How to deal with seasonal affective disorder

How to deal with seasonal affective disorder

As the days become shorter and the available sunlight dwindles, many people will suffer from seasonal depression, also known as seasonal affective disorder (SAD). But there are effective ways to deal with the problem.

According to the Mayo Clinic, the symptoms, including moodiness and lack of energy, start to manifest in the fall and continue through the winter. Other symptoms, according to the National Institute of Mental Health, include feelings of hopelessness and anxiety, sleeping more than usual, weight gain, loss of interest in doing things you normally find enjoyable or inability to concentrate.

The Mayo Clinic reports that some people who have bipolar disorder may have the opposite problem, known as reverse seasonal affective disorder. This is characterized by an atypically elevated mood and enthusiasm, hyperactivity or agitation, and rapid thoughts or speech.

When symptoms of either condition last more than a few days, it may be time to make an appointment with your doctor.

Here are some ways he or she may suggest for dealing with these seasonal disorders:

Phototherapy: For those who have SAD, you doctor may prescribe light therapy in which an individual is exposed to a bright light in a box that acts in the same way as outdoor light. Effective for most people with SAD, it’s expected to work within four days with few to no side effects.

Psychotherapy: Though SAD is believed to be a result of chemical changes, some people may benefit from meeting with a therapist.

Medications: People with severe SAD symptoms may be prescribed antidepressants, such as Paxil, Zoloft, Prozac or their generic equivalents. For those who descend into a SAD depression annually, their doctor may recommend starting medications before the season begins so there is a seamless transition.

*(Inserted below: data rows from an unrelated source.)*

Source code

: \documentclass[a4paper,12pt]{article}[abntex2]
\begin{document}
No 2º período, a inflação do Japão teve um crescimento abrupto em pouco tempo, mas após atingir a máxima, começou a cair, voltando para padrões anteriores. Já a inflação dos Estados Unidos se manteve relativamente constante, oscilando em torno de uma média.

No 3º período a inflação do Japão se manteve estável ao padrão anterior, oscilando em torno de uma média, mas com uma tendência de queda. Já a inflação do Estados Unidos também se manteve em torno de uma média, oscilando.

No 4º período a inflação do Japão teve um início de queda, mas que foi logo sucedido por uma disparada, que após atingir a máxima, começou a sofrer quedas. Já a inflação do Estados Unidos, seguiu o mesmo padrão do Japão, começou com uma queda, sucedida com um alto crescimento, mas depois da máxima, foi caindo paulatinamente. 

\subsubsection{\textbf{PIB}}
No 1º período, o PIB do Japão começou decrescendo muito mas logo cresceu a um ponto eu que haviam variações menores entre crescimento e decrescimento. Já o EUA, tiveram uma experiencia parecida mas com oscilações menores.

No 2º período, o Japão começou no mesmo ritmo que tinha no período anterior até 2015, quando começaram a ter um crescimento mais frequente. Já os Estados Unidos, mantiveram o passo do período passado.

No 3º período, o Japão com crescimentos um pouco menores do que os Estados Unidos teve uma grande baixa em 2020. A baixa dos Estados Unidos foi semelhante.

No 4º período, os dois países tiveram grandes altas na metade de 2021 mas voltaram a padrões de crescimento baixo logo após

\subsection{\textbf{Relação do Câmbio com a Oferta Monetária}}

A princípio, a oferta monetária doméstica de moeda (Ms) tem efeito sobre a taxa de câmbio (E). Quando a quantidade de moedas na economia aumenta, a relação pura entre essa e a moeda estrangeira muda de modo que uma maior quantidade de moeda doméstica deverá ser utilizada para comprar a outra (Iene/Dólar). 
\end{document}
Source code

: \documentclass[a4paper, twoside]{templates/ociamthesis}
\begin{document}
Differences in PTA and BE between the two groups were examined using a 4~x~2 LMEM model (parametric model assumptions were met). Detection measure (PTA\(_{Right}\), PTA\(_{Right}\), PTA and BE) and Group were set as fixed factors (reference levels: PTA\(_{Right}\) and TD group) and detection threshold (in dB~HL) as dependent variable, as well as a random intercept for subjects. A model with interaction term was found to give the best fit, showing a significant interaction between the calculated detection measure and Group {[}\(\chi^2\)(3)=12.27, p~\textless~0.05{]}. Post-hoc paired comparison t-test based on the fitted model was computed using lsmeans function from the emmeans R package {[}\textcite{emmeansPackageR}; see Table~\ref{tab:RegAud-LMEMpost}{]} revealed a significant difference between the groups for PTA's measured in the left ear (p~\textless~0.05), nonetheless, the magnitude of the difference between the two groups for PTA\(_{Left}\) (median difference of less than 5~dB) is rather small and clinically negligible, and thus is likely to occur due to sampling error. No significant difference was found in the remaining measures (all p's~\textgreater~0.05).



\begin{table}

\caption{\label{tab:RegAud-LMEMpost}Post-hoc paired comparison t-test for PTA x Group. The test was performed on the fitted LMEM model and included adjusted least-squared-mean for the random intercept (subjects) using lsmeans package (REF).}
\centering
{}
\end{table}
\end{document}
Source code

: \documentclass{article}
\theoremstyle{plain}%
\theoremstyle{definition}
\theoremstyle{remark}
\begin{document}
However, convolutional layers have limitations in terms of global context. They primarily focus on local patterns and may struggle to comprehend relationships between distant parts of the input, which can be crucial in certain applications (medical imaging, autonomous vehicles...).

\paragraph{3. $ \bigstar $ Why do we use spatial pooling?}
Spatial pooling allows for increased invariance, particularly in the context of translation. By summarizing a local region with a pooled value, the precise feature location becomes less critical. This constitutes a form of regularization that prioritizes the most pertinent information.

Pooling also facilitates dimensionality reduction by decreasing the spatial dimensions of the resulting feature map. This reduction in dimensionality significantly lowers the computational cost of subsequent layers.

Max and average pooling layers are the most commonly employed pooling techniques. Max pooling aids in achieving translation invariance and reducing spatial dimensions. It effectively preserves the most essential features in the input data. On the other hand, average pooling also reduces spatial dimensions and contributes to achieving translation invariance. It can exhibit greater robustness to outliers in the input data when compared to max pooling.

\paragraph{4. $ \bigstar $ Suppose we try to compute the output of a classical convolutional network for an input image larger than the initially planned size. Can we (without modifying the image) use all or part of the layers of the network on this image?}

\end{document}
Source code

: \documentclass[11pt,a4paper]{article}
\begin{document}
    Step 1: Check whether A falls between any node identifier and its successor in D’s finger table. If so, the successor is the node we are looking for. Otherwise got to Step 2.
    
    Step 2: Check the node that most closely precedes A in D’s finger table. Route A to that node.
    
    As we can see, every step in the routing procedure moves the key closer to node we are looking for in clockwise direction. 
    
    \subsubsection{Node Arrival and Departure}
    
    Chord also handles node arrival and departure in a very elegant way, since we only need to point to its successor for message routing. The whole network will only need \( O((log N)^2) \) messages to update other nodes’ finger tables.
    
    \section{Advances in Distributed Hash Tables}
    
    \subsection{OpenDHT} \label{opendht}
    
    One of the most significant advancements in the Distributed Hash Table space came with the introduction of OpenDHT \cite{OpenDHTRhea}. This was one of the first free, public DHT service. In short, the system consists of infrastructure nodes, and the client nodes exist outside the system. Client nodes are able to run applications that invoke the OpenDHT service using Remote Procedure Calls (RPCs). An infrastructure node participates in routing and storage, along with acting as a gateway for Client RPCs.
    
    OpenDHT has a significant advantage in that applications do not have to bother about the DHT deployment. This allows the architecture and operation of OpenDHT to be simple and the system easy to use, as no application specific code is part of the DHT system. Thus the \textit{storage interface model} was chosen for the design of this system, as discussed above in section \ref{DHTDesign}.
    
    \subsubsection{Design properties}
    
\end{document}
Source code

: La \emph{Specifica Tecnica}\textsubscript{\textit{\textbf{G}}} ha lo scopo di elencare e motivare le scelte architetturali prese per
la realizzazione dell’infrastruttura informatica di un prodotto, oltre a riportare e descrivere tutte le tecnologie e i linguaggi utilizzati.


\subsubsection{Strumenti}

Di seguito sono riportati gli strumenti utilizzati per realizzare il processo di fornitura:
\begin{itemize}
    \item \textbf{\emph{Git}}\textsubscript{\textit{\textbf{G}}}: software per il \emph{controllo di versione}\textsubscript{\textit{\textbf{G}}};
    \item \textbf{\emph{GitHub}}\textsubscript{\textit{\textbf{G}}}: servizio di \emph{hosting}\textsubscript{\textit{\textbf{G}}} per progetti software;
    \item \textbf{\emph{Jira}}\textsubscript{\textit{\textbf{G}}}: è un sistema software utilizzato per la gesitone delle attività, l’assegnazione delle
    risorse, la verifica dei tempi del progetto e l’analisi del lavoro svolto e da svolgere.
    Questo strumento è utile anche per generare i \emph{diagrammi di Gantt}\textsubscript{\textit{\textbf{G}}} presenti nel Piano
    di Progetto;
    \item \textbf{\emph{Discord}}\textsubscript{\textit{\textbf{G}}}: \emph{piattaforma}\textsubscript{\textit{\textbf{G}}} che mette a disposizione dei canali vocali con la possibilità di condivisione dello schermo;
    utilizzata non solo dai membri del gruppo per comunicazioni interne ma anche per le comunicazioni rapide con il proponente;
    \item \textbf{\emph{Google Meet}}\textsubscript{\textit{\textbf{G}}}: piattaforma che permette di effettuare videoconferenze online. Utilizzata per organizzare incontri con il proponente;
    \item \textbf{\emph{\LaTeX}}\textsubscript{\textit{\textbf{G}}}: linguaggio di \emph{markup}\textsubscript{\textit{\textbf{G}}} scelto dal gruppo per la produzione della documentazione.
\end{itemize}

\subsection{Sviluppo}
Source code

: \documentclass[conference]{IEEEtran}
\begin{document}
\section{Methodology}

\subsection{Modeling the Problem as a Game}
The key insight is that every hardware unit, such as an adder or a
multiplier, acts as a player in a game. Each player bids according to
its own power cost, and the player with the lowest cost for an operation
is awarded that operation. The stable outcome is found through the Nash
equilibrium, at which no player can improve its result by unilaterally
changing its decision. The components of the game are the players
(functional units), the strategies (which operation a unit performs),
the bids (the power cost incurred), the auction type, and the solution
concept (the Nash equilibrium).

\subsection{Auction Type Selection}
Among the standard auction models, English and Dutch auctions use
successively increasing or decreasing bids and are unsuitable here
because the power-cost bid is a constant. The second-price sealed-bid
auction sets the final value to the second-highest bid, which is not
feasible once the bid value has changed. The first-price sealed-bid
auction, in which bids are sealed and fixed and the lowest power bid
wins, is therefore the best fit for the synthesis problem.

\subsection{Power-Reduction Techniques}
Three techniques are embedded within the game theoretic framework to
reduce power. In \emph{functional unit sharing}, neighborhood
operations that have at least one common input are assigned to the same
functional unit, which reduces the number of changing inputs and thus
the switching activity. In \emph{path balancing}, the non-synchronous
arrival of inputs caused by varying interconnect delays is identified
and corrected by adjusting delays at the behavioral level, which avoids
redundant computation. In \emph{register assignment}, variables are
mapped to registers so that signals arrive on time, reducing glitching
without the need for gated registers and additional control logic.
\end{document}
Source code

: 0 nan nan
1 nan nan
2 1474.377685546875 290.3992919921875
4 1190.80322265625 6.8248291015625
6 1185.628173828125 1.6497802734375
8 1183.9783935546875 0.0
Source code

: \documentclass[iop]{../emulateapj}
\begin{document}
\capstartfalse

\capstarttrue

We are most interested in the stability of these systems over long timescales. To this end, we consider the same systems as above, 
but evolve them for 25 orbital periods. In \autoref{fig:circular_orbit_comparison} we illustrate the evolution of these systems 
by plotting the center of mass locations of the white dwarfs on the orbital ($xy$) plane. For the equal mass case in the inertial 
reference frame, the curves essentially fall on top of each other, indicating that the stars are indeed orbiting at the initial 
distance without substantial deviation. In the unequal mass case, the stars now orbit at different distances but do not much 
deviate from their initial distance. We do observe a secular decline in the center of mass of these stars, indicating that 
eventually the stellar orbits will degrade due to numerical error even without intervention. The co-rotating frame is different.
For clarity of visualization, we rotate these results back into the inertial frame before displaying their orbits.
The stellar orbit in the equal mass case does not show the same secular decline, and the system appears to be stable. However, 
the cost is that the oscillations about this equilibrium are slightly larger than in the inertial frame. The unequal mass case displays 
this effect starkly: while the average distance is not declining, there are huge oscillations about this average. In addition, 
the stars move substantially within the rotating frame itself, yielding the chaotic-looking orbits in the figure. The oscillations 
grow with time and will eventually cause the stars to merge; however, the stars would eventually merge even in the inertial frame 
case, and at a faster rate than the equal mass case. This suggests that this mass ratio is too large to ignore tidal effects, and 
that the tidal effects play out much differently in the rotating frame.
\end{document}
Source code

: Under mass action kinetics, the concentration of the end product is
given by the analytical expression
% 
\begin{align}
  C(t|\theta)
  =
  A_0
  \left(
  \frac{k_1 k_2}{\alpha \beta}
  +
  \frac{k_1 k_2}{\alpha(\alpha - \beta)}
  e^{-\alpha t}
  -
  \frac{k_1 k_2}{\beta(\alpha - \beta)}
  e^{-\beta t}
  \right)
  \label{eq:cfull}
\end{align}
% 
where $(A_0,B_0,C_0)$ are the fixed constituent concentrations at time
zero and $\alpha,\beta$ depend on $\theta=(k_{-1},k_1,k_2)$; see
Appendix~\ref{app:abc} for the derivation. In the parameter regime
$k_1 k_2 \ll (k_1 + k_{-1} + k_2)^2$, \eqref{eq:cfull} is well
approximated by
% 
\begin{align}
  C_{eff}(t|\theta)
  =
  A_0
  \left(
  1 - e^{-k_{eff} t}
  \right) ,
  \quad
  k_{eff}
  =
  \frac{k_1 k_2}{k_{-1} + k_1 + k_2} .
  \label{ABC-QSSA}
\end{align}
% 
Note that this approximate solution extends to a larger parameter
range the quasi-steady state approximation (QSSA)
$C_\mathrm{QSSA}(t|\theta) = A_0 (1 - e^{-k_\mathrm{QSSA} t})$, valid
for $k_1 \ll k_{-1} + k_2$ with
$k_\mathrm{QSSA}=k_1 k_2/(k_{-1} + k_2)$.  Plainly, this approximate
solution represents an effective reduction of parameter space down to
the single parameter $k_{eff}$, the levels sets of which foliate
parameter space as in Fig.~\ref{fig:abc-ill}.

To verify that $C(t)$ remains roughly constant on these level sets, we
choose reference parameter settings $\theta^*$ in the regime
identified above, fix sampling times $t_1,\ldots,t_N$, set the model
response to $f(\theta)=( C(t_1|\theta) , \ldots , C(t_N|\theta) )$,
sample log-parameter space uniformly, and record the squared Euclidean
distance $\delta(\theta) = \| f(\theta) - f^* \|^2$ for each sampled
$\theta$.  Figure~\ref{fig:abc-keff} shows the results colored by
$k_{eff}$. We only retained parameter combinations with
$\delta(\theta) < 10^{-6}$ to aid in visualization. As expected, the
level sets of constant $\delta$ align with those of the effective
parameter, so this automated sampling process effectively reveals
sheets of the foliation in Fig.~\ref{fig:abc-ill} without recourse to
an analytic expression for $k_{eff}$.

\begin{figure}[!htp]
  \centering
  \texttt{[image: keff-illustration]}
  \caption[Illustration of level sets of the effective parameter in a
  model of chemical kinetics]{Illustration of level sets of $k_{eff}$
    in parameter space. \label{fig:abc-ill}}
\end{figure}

Environmental changes: Those who experience SAD may want to take steps to improve their environment. This can be done by opening blinds or curtains, trimming trees and shrubs so they don’t block light, or bring in brightly colored furnishings or accessories.

Spend time outside: Nothing can replace natural light completely. Though you may not be inclined to spend time in the cold, taking a brisk walk or engaging in outdoor activity can really lift the mood.

Exercise: Even if you can’t bring yourself to embrace the cold, you can still exercise on a regular basis throughout the winter. Consider enrolling at a gym for exercise options.

Supplements: For those who oppose the use of medications, some supplements are used to treat depression. According to the Mayo Clinic, the herb St. John’s wort, the hormone melatonin and omega-3 fatty acids are commonly used to treat SAD.